Q. 期待させてから住宅ローンが否認されるのは、誰の責任?
A. 住宅ローンを承認・否認するのは金融機関ですが、融資の見通しを確認せず「家を建てられる」と期待させた責任は、相談会社や住宅会社にもあります。一方、借入れや延滞を正確に申告しなかった場合は相談者にも責任があります。
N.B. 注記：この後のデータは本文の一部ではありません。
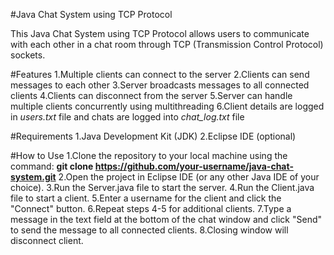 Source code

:#Java Chat System using TCP Protocol

This Java Chat System using TCP Protocol allows users to communicate with each other in a chat room through TCP (Transmission Control Protocol) sockets.

#Features
1.Multiple clients can connect to the server
2.Clients can send messages to each other
3.Server broadcasts messages to all connected clients
4.Clients can disconnect from the server
5.Server can handle multiple clients concurrently using multithreading
6.Client details are logged in *users.txt* file and chats are logged into *chat_log.txt* file

#Requirements
1.Java Development Kit (JDK)
2.Eclipse IDE (optional)

#How to Use
1.Clone the repository to your local machine using the command:
**git clone https://github.com/your-username/java-chat-system.git**
2.Open the project in Eclipse IDE (or any other Java IDE of your choice).
3.Run the Server.java file to start the server.
4.Run the Client.java file to start a client.
5.Enter a username for the client and click the "Connect" button.
6.Repeat steps 4-5 for additional clients.
7.Type a message in the text field at the bottom of the chat window and click "Send" to send the message to all connected clients.
8.Closing window will disconnect client.
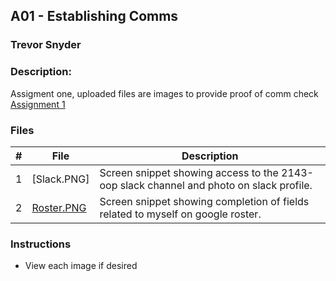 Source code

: ## A01 - Establishing Comms
### Trevor Snyder
### Description:
Assigment one, uploaded files are images to provide proof of comm check [Assignment 1](https://github.com/rugbyprof/2143-Object-Oriented-Programming/tree/master/Assignments/00-A01)

### Files

|   #   | File            | Description                                        |
| :---: | --------------- | -------------------------------------------------- |
|   1   | [Slack.PNG]       | Screen snippet showing access to the 2143-oop slack channel and photo on slack profile. |
|   2   | [Roster.PNG](https://github.com/tdsnyder3/2143-OOP-Snyder/blob/main/Assignments/A01/Roster.PNG)      | Screen snippet showing completion of fields related to myself on google roster. |

### Instructions

- View each image if desired
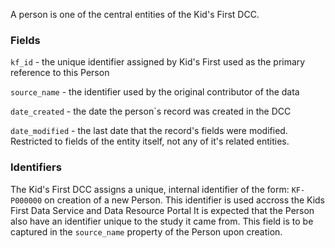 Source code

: A person is one of the central entities of the Kid's First DCC.

### Fields

`kf_id` - the unique identifier assigned by Kid's First used as the primary
reference to this Person

`source_name` - the identifier used by the original contributor of the data

`date_created` - the date the person`s record was created in the DCC

`date_modified` - the last date that the record's fields were modified.
Restricted to fields of the entity itself, not any of it's related entities.

### Identifiers

The Kid's First DCC assigns a unique, internal identifier of the form:
`KF-P000000` on creation of a new Person. This identifier is used accross the
Kids First Data Service and Data Resource Portal It is expected that the Person
also have an identifier unique to the study it came from. This field is to be
captured in the `source_name` property of the Person upon creation.
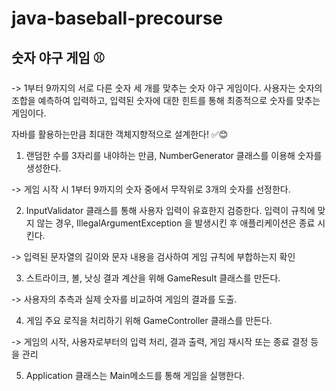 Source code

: # java-baseball-precourse

## 숫자 야구 게임 ⚾️

-> 1부터 9까지의 서로 다른 숫자 세 개를 맞추는 숫자 야구 게임이다. 사용자는 숫자의 조합을 예측하여 입력하고, 입력된 숫자에 대한 힌트를 통해 최종적으로 숫자를 맞추는 게임이다.

자바를 활용하는만큼 최대한 객체지향적으로 설계한다! ✅😊

1. 랜덤한 수를 3자리를 내야하는 만큼, NumberGenerator 클래스를 이용해 숫자를 생성한다.

->  게임 시작 시 1부터 9까지의 숫자 중에서 무작위로 3개의 숫자를 선정한다. 

2. InputValidator 클래스를 통해 사용자 입력이 유효한지 검증한다. 입력이 규칙에 맞지 않는 경우, IllegalArgumentException 을 발생시킨 후 애플리케이션은 종료 시킨다.

-> 입력된 문자열의 길이와 문자 내용을 검사하여 게임 규칙에 부합하는지 확인


3. 스트라이크, 볼, 낫싱 결과 계산을 위해 GameResult 클래스를 만든다.

-> 사용자의 추측과 실제 숫자를 비교하여 게임의 결과를 도출.


4. 게임 주요 로직을 처리하기 위해 GameController 클래스를 만든다.

-> 게임의 시작, 사용자로부터의 입력 처리, 결과 출력, 게임 재시작 또는 종료 결정 등을 관리

5. Application 클래스는 Main메소드를 통해 게임을 실행한다.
誰か一人だけの責任とは限りません。
住宅相談へ行き、希望する家の話をする。
住宅会社を紹介され、モデルハウスを見学する。
土地を探し、間取りを作り、キッチンや外壁を選ぶ。
子どもたちも、新しい家での暮らしを楽しみにする。
ここまで進んでから、住宅ローンが否認される。
相談者にとっては、単に融資を受けられなかったという話ではありません。
家族全員が思い描いた生活を、一度に失う出来事です。
だからこそ、住宅相談に関わる人は、期待を高める前に融資と予算の現実を確認する必要があります。
融資を決めるのは金融機関
住宅ローンの最終的な審査判断をするのは金融機関です。
相談会社や住宅会社が、
「この人なら通る」
「当社のお客様だから大丈夫」
と判断しても、融資承認にはなりません。
審査では、一般的に次のような要素が確認されます。
- 年収
- 年齢
- 勤務先
- 勤続年数
- 雇用形態
- 自動車ローン
- カードローン
- リボ払い
- 過去の支払い状況
- 返済負担率
- 自己資金
- 健康状態
- 建築地や建物の担保評価
- 申告内容の正確性
審査方法は金融機関や住宅ローン商品によって異なります。
そのため、アドバイザーや営業担当者が承認を保証することはできません。
融資判断と期待させた責任は別
金融機関が否認したからといって、相談会社や住宅会社に何の責任もないとは限りません。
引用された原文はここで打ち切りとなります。